But what’s more, it’s the stuff of a really good nightmare, the kind that leaves the lasting terror of psychological unrest. It’s Always Sunny goes darkest when getting to the root causes of its misanthropy, and seeing Dennis lay bare his baggage (and his torso) is painful and hilarious in equal measure. What with all the comedy, it’s easy to lose sight of just how broken the regulars of Paddy’s are. Thank god for episodes like “PTSDee,” which coldly test the depth of the characters’ dysfunction. In Dee’s case, the show finds a capacity for cruelty that reaches new depths a decade into the game. In Dennis’s, it finds … Daddy.

Other Notes

• In the episode’s best line, Charlie adds “Charming Taint Man” to the ever-expanding list of nicknames for Channing Tatum, a collection that already includes “C-Tates,” “Chanting Taters,” “the Chan-Man,” and “Jackie Channing Tatum.”

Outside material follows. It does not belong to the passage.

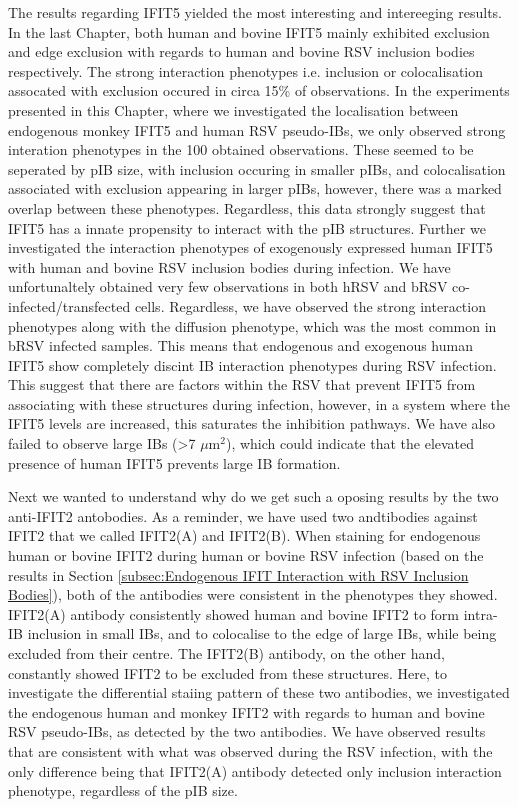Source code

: The results regarding IFIT5 yielded the most interesting and intereeging results. In the last Chapter, both human and bovine IFIT5 mainly exhibited exclusion and edge exclusion with regards to human and bovine RSV inclusion bodies respectively. The strong interaction phenotypes i.e. inclusion or colocalisation assocated with exclusion occured in circa 15\% of observations. In the experiments presented in this Chapter, where we investigated the localisation between endogenous monkey IFIT5 and human RSV pseudo-IBs, we only observed strong interation phenotypes in the 100 obtained observations. These seemed to be seperated by pIB size, with inclusion occuring in smaller pIBs, and colocalisation associated with exclusion appearing in larger pIBs, however, there was a marked overlap between these phenotypes. Regardless, this data strongly suggest that IFIT5 has a innate propensity to interact with the pIB structures. Further we investigated the interaction phenotypes of exogenously expressed human IFIT5 with human and bovine RSV inclusion bodies during infection. We have unfortunaltely obtained very few observations in both hRSV and bRSV co-infected/transfected cells. Regardless, we have observed the strong interaction phenotypes along with the diffusion phenotype, which was the most common in bRSV infected samples. This means that endogenous and exogenous human IFIT5 show completely discint IB interaction phenotypes during RSV infection. This suggest that there are factors within the RSV that prevent IFIT5 from associating with these structures during infection, however, in a system where the IFIT5 levels are increased, this saturates the inhibition pathways. We have also failed to observe large IBs (>7 \(\mu \mbox{m}^2\)), which could indicate that the elevated presence of human IFIT5 prevents large IB formation. 

Next we wanted to understand why do we get such a oposing results by the two anti-IFIT2 antobodies. As a reminder, we have used two andtibodies against IFIT2 that we called IFIT2(A) and IFIT2(B). When staining for endogenous human or bovine IFIT2 during human or bovine RSV infection (based on the results in Section \ref{subsec:Endogenous IFIT Interaction with RSV Inclusion Bodies}), both of the antibodies were consistent in the phenotypes they showed. IFIT2(A) antibody consistently showed human and bovine IFIT2 to form intra-IB inclusion in small IBs, and to colocalise to the edge of large IBs, while being excluded from their centre. The IFIT2(B) antibody, on the other hand, constantly showed IFIT2 to be excluded from these structures. Here, to investigate the differential staiing pattern of these two antibodies, we investigated the endogenous human and monkey IFIT2 with regards to human and bovine RSV pseudo-IBs, as detected by the two antibodies. We have observed results that are consistent with what was observed during the RSV infection, with the only difference being that IFIT2(A) antibody detected only inclusion interaction phenotype, regardless of the pIB size.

• In other Charlie news, he believes that the one type of man that all women want to have sex with is … a juggler. As in a person who juggles, he so helpfully clarifies.

• The scenes from inside Frank and Mac’s video game continue this season’s experiments with style, with the gritty first-person-shooter cinematography building on the more visceral action camerawork of the trip to the water park and the polished Making a Murderer mimicry.